DATASET ENTRIES>
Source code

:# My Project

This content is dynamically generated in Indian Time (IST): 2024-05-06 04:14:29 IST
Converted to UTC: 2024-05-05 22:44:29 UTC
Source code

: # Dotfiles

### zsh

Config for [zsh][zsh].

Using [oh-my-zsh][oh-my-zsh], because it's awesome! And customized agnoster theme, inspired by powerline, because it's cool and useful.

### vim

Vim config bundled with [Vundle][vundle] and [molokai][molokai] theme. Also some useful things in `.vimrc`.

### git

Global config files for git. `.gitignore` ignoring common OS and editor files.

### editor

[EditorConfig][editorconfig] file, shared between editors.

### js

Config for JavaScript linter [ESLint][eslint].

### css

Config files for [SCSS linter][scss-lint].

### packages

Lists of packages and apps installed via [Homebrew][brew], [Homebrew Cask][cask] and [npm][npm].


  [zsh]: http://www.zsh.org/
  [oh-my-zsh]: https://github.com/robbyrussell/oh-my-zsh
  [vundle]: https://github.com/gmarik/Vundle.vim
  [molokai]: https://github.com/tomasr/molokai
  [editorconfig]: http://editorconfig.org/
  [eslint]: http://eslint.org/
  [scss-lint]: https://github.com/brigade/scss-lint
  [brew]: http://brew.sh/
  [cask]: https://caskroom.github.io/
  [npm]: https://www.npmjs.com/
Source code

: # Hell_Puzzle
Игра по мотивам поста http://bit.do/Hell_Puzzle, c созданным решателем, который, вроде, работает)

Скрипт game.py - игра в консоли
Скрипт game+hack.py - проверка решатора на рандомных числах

ASSIGNMENT> Restate the full material word for word.

ANSWER TO THIS PROBLEM>
Source code

:# My Project

This content is dynamically generated in Indian Time (IST): 2024-05-06 04:14:29 IST
Converted to UTC: 2024-05-05 22:44:29 UTC
Source code

: # Dotfiles

### zsh

Config for [zsh][zsh].

Using [oh-my-zsh][oh-my-zsh], because it's awesome! And customized agnoster theme, inspired by powerline, because it's cool and useful.

### vim

Vim config bundled with [Vundle][vundle] and [molokai][molokai] theme. Also some useful things in `.vimrc`.

### git

Global config files for git. `.gitignore` ignoring common OS and editor files.

### editor

[EditorConfig][editorconfig] file, shared between editors.

### js

Config for JavaScript linter [ESLint][eslint].

### css

Config files for [SCSS linter][scss-lint].

### packages

Lists of packages and apps installed via [Homebrew][brew], [Homebrew Cask][cask] and [npm][npm].


  [zsh]: http://www.zsh.org/
  [oh-my-zsh]: https://github.com/robbyrussell/oh-my-zsh
  [vundle]: https://github.com/gmarik/Vundle.vim
  [molokai]: https://github.com/tomasr/molokai
  [editorconfig]: http://editorconfig.org/
  [eslint]: http://eslint.org/
  [scss-lint]: https://github.com/brigade/scss-lint
  [brew]: http://brew.sh/
  [cask]: https://caskroom.github.io/
  [npm]: https://www.npmjs.com/
Source code

: # Hell_Puzzle
Игра по мотивам поста http://bit.do/Hell_Puzzle, c созданным решателем, который, вроде, работает)

Скрипт game.py - игра в консоли
Скрипт game+hack.py - проверка решатора на рандомных числах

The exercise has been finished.